Frankfurt AFAIK is already done that way. Frankfurt is having issues connecting to our servers and even connecting to me here in Los Angeles but networking looks superb on every other check so I'm guessing some common carrier pooched something up. This means it'll get a lot of panel errors unfortunately for the time being.

Disk Update - Frankfurt looks a lot better, I got the configurations to be mostly stable. Some Dallas, Los Angeles, and others also got Gen4 NVMe so as they have problems we're already on it and fixing them but feel free to report any issues for the disks. I/O related errors only please, not being offline or never going online, we already have that part fully figured out and in the works as well, on a higher level.

Tokyo Storage Update - Haven't been able to get to it.

NYC Storage Update - Working on fast-tracking this as it's been heavily delayed and we really need it. We've already moved backups away from the same company the servers are with just in case. They're definitely not taking it well that we're actually leaving, like a crazy ex. It's potentially turning into a Psychz nightmare scenario but that's pretty much all I can say on that. So rest assured if they do pull anything we've got it covered. Of course it's not perfect. They're also being very nosey.

Amsterdam Storage Update - Same as above but secondary level of urgency meaning we want to get out NYC Metro first. I'll make it up to you guys for waiting so long, just remind me if I don't.

VirMach · July 2022

Template Syncs - Ongoing, many more re-synced. OS installs should work better. QuadraNet's "DDoS Protection" is essentially just hefty false positives though so for Los Angeles I might have to literally drive down a hard drive and load them on at this point since all the tweaks they do still don't allow for it. This also got in the way of a lot of backups and huge headaches with migrations.

Windows template is fully broken at this point, I think I synced a bad version. Looking into that later today hopefully.

AlwaysSkint · July 2022

In amongst all this chaos, no further updates on rDNS nor multi-IP, @Virmach ?
Just askin'.

AlwaysSkint · July 2022

Re: Template Syncs, I'll give my 256MB fubar'ed Dallas another attempt at a reinstall. (Not that this VPS is important to me, now.)

VirMach · July 2022

@AlwaysSkint said:
In amongst all this chaos, no further updates on rDNS nor multi-IP, @Virmach ?
Just askin'.

Bottom of the list at this point to be frank. I understand it's very important to some, we just have to make sure people have a functional service first, a functional IP second, that the networking actually functions well, more builds, coordinating shipments, backups, migrations, and getting through the literal thousands of tickets and damage control.

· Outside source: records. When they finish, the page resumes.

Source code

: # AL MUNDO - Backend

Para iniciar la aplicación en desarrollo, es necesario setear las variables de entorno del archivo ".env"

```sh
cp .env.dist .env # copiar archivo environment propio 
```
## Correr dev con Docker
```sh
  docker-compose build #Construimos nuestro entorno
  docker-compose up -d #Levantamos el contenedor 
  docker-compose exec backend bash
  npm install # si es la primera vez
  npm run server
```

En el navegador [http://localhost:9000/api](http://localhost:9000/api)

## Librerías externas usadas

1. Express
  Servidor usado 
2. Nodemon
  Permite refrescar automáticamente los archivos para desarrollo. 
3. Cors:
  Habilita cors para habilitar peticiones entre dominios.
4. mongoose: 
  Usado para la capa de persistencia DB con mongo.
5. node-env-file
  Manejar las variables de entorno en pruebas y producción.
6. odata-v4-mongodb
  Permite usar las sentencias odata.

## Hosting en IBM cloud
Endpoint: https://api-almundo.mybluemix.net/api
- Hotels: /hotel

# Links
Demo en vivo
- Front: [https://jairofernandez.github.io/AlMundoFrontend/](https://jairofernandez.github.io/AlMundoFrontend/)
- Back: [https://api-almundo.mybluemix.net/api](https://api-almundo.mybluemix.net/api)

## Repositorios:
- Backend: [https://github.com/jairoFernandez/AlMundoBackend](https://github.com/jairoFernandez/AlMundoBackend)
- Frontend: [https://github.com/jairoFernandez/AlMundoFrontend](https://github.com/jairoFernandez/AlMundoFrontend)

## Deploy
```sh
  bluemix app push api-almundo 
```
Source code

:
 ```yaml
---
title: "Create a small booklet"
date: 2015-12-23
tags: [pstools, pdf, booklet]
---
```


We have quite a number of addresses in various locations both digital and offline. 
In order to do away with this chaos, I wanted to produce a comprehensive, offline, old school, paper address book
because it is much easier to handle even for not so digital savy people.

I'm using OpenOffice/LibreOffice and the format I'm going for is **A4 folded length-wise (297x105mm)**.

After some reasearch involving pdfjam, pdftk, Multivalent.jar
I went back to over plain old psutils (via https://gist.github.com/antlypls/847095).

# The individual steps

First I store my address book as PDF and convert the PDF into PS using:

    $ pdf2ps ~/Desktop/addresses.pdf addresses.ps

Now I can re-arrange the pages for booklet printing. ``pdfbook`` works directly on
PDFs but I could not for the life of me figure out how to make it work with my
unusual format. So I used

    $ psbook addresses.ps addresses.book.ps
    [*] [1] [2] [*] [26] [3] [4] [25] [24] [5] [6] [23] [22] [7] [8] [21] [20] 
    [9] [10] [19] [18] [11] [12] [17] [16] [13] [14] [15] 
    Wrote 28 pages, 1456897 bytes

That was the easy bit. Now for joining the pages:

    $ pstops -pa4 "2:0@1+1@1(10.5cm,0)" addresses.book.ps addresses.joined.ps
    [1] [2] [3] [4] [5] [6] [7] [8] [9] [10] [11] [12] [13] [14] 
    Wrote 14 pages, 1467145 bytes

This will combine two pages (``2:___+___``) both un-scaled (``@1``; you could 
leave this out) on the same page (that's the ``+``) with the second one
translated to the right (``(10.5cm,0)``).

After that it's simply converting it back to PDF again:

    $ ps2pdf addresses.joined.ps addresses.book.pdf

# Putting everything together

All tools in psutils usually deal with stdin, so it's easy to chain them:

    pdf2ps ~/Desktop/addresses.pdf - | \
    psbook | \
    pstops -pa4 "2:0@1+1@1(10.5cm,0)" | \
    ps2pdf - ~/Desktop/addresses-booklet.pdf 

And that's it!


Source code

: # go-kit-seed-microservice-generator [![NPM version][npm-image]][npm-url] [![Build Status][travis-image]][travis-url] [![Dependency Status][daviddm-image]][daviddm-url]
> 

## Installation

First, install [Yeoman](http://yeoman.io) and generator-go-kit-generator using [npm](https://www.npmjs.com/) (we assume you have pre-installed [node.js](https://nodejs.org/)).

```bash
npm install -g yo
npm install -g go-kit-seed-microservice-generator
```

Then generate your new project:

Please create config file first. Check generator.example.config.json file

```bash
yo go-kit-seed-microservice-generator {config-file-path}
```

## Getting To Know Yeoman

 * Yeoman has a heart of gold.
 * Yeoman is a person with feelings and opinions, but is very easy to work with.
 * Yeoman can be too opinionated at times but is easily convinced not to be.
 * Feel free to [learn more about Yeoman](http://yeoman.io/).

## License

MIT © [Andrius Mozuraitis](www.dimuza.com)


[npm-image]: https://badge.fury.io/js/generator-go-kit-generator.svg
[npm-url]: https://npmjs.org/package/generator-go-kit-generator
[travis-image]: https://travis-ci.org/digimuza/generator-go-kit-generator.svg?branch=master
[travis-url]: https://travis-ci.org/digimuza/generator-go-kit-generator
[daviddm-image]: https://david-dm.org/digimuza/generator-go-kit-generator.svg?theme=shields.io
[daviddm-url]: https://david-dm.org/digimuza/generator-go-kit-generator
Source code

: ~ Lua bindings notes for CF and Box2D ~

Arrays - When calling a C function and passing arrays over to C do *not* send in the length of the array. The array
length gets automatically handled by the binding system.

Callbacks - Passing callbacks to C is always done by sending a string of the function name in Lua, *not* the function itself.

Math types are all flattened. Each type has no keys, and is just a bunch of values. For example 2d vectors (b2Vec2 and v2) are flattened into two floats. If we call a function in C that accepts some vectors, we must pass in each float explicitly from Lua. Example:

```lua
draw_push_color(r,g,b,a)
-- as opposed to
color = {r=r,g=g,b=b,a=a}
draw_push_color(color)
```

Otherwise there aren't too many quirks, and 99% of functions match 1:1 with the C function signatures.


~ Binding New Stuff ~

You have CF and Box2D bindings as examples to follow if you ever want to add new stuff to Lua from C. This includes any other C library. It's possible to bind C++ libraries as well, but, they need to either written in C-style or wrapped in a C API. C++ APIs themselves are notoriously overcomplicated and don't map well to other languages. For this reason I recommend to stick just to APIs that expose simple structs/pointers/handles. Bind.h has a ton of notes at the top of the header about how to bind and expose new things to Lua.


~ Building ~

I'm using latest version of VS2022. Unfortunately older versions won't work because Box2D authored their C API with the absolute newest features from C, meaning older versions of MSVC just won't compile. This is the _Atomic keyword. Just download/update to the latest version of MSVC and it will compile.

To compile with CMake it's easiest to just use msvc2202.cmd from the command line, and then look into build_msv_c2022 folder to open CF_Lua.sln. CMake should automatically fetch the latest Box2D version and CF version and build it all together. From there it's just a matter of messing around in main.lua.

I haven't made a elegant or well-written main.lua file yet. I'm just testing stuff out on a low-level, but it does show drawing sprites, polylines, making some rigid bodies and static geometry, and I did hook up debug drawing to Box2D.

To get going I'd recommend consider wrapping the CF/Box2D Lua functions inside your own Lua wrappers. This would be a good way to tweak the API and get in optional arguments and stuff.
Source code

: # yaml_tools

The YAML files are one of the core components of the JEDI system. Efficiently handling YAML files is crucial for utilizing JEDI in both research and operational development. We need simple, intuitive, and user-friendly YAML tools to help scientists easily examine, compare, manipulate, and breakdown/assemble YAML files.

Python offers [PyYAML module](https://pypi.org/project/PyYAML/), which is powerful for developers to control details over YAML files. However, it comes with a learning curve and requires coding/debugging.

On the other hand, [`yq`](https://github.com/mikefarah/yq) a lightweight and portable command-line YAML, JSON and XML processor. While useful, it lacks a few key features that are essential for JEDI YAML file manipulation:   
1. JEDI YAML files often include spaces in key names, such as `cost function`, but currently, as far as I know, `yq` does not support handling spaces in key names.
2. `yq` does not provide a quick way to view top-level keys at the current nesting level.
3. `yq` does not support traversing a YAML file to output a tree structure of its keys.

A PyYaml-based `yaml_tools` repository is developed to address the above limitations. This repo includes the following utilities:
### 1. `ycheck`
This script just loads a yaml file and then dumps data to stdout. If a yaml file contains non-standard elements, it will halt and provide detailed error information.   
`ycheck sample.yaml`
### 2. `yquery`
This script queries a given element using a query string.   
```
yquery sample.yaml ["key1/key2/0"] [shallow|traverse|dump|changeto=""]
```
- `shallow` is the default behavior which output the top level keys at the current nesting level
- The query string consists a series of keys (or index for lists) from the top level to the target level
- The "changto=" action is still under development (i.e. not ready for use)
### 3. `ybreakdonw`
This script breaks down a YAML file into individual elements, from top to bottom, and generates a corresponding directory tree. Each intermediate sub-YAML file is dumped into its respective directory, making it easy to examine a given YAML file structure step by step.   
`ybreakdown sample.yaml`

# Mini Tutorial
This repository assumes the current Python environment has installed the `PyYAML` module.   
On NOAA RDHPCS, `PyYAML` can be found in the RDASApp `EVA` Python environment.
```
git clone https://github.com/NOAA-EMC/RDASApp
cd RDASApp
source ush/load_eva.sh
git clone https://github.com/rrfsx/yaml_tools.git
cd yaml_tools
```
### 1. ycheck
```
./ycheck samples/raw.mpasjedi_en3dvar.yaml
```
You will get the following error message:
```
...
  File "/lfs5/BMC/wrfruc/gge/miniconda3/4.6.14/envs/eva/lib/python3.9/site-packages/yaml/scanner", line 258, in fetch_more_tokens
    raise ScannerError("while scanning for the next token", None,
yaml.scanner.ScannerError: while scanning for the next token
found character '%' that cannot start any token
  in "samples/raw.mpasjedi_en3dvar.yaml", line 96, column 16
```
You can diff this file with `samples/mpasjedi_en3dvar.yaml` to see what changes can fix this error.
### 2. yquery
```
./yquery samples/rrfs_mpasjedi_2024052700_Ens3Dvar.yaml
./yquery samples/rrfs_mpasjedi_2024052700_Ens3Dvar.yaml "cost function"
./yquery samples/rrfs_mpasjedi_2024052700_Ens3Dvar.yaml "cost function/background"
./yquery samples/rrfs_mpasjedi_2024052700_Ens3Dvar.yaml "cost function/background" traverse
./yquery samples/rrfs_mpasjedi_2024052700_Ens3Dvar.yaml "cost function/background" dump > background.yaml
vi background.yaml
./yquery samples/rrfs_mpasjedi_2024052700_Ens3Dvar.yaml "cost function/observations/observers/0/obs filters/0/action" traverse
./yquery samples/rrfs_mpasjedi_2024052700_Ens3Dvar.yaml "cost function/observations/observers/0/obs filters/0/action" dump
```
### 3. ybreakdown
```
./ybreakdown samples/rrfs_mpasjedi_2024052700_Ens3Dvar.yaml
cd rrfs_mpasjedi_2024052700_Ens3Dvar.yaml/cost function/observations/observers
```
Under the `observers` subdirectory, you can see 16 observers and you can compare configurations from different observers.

It'll probably go all of the above, then IPv6, then rDNS, then multi-IP. Likely sometime in August and I'm trying to be conservative but you know how that goes. Honestly though if we can't get it done by the end of August and you need multiple IP or rDNS... I'd be totally on your side if you were furious.

VirMach · July 2022

Side note on multi-IP, at this point it's going to require a lot of work to sort through all of it and that's after we set up more nodes. Multi-IP will most likely for most people require another migration as well. Originally this wasn't going to be a problem but originally we were also counting on IP subnet overlaps. Now that we're locking everything down to a subnet per node, it becomes tremendously more difficult.

AlwaysSkint · July 2022

@VirMach said: ..if you were furious.

Heart wouldn't like that, so more likely very frustrated. [Finally managed to walk 2 miles today - yipee!]
Bounced server cron/system emails are a nuisance due to lack of rDNS. The lack of multi-IP would seal the fate of that one particular VPS of mine, as it would no longer be cost effective, so to speak.

AlwaysSkint · July 2022

..Still get boot failure from CD on DALZ007, when trying a Ryzen Debian 10 (and likely others).

yoursunny · July 2022

Miami beach club update - DC hands are being distracted by sexy FrankZ dancing on the bus.

skorous · July 2022

@VirMach said:
Template Syncs - Ongoing, many more re-synced. OS installs should work better. QuadraNet's "DDoS Protection" is essentially just hefty false positives though so for Los Angeles I might have to literally drive down a hard drive and load them on at this point since all the tweaks they do still don't allow for it.

I'm sure this got dropped in all the billion other things going on but since you're talking about template syncs I figured I'd bring it back up. BF-SPECIAL-2020 only shows the stock four ( C7, C8, Deb8, Deb9 ) for mountable ISOs. Absolutely not a show-stopper or anything just wanted to make sure it was on a list somewhere.

willie · July 2022

I have an older SJC VM that rebooted this morning, stayed up for a while, but has been down most of the day with billing panel saying "the node is currently locked". This VPS is not on a Ryzen node unless it has been migrated (I haven't kept track but I didn't request a migration, figuring I'd wait til the smoke clears). "Server information" only says that the node is locked, and doesn't give the other info such as the node name, so I don't know what node it is on.
It also looks like my Ryzen vps has gotten rebuilt or something like that. I don't mean the rebuild from April but something more recent. Did that happen too? Again I haven't followed discussion that closely. This one is on SJCZ005.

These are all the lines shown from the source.